NOW that spring has truly sprung I have been casting guilty glances at the garden shed.

Lying in there is my bicycle which has not had an outing since who knows when. It is of the fold-down variety, designed, as far as I can tell, by the same boffins who invented the Swiss army knife. Once I forgot to turn something – please note the absence of technical jargon – and as I pedalled into a head wind towards the fishmonger's the bike began to concertina beneath me.

Despite that, I remain an ardent if undedicated cyclist. In my youth I cycled far and wide, as a teenager travelling up and over the Kirkstone Pass in the Lake District on a bike with three gears and a frame quite possibly made of lead. Earlier this year I did the same journey by car and marvelled at the masochistic madness of youth. En route we passed many cyclists toiling like Sisyphus up the vertiginous gradient in a biblical storm.

The death of cycling has often and confidently been foretold. A decade or so ago, it seemed, you had a better chance of spotting a wildcat than a cyclist. That, though, has changed utterly. Last weekend 3000 cyclists – at least double the number forecast – thronged Edinburgh's Royal Mile in protest at the inadequacy of provision for those who prefer to pedal than drive.

Meanwhile, in London, one of the key issues of the mayoral election is how the candidates aim to improve the lot of cyclists in the city. Boris Johnson, the current mayor, provoked outrage at a hustings specifically geared towards cycling and road safety when he described a typical cyclist as having "whippet-thin brown legs or dreadlocks", as if you can only have one without the other.

In London, cycling has become such a bone of contention that each of the mayoral candidates has striven to outdo his or her rivals by proposing policies to pacify this increasing vociferous and influential lobby. It is growing in Scotland, too, but we have yet to see any politician of real heft passionately embrace the cause. Indeed, as was pointed out to me when I previously addressed this subject, the Scottish Government appears to be more interested in opening motorways and building a new Forth road bridge than it is in improving the lot of cyclists.

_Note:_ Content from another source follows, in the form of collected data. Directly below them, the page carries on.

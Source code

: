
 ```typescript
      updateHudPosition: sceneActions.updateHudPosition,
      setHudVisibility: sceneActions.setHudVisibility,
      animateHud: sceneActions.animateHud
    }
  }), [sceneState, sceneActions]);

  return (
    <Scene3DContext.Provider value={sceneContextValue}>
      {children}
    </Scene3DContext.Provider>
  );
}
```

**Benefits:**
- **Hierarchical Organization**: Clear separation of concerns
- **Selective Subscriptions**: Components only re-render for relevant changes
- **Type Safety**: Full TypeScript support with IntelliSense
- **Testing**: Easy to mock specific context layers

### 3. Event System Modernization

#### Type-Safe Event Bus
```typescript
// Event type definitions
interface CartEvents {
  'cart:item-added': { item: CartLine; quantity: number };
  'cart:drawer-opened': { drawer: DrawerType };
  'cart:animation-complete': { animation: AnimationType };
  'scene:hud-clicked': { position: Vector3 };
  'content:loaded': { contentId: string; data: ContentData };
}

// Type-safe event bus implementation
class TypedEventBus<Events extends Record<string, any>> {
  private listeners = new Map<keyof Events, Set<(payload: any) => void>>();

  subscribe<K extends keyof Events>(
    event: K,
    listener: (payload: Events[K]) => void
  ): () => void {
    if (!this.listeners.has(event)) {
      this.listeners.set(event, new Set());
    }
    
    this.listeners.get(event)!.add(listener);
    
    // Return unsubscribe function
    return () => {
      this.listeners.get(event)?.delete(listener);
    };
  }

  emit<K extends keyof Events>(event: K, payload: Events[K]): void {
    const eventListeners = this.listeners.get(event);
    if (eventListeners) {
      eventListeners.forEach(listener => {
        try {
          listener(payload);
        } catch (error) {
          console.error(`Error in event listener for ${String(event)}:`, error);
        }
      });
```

This is odd because cycling is so obviously beneficial on so many levels that it barely needs stating. One of my correspondents directed me to the work of Meyer Hillman, whose family fled pogroms in Lithuania and settled in Glasgow. Mr Hillman, a qualified architect who has been described as "a radical green social scientist", believes that the panacea for our transport woes is the bicycle. But the great deterrent to widening its use is the speed of traffic. As he has observed,:"Cyclists rarely ride into motor vehicles."

Having said that, Mr Hillman, who is now in his seventies and still cycling, argues that accidents must be put in perspective. For example, he has calculated that for every year "lost" through accidents, 20 are gained through health and fitness. He also insists that cycling improves our mental wellbeing.

Seen thus, increasing the number of people who cycle ought to be a political imperative. That it is not is curious and frustrating, especially when it would cost peanuts to make significant advances. These would include the introduction of proper cycle lanes, with concrete borders separating bikes from cars and lorries, secure accommodation in town centres where bikes could be stored without them being targeted by thieves, and an urgent review of those junctions where accidents are most common.

But nothing, alas, talks more persuasively than money. Were the Government truly determined to promote the efficacy of cycling it would offer incentives that would make it irresistible. Perhaps this could take the form of a tax allowance; the more miles you cycle, the less tax you pay. Doubtless it would present a formidable administrative challenge but that could surely be overcome. For what is becoming glaringly clear is that Meyer Hillman is right and that if we and our planet are to be saved we cannot leave our bikes to rust in the shed.